#### Data ####
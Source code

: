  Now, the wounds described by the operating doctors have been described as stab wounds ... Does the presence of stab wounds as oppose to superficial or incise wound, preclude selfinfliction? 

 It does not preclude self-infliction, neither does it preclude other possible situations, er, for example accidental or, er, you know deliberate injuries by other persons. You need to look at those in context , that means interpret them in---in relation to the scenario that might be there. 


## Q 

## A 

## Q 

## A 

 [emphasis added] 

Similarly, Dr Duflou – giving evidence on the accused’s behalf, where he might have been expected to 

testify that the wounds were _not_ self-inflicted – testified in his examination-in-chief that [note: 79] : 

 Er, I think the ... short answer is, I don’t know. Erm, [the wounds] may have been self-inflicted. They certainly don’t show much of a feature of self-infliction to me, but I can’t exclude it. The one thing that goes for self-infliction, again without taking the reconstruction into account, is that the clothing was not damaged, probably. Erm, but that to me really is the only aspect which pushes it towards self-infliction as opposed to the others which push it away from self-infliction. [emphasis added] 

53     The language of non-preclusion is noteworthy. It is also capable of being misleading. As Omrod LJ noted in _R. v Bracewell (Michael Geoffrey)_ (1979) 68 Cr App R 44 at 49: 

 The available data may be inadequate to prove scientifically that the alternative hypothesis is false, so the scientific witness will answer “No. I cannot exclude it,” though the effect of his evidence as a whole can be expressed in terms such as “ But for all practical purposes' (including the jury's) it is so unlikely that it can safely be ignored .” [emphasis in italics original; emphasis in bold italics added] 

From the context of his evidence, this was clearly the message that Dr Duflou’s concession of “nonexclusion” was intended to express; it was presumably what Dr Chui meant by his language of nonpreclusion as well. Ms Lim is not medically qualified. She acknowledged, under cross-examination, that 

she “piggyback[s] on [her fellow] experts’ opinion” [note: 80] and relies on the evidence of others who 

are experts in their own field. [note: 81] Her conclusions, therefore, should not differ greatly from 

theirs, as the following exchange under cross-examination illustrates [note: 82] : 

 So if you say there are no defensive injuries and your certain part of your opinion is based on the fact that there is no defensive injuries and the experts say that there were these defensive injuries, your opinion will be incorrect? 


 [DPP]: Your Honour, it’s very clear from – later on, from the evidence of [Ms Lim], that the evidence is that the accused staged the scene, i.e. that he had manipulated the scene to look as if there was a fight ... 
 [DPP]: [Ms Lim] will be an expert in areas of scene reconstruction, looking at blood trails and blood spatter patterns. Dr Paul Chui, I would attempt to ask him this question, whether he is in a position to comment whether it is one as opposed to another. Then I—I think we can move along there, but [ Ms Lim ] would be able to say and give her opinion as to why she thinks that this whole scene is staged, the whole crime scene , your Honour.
####
What the exercise asks
Quote exactly the first line of the entries and every line after it, stopping with the line that contains "testify that the".

Answer section
Source code

:  Now, the wounds described by the operating doctors have been described as stab wounds ... Does the presence of stab wounds as oppose to superficial or incise wound, preclude selfinfliction? 

 It does not preclude self-infliction, neither does it preclude other possible situations, er, for example accidental or, er, you know deliberate injuries by other persons. You need to look at those in context , that means interpret them in---in relation to the scenario that might be there. 


## Q 

## A 

## Q 

## A 

 [emphasis added] 

Similarly, Dr Duflou – giving evidence on the accused’s behalf, where he might have been expected to 

testify that the wounds were _not_ self-inflicted – testified in his examination-in-chief that [note: 79] : 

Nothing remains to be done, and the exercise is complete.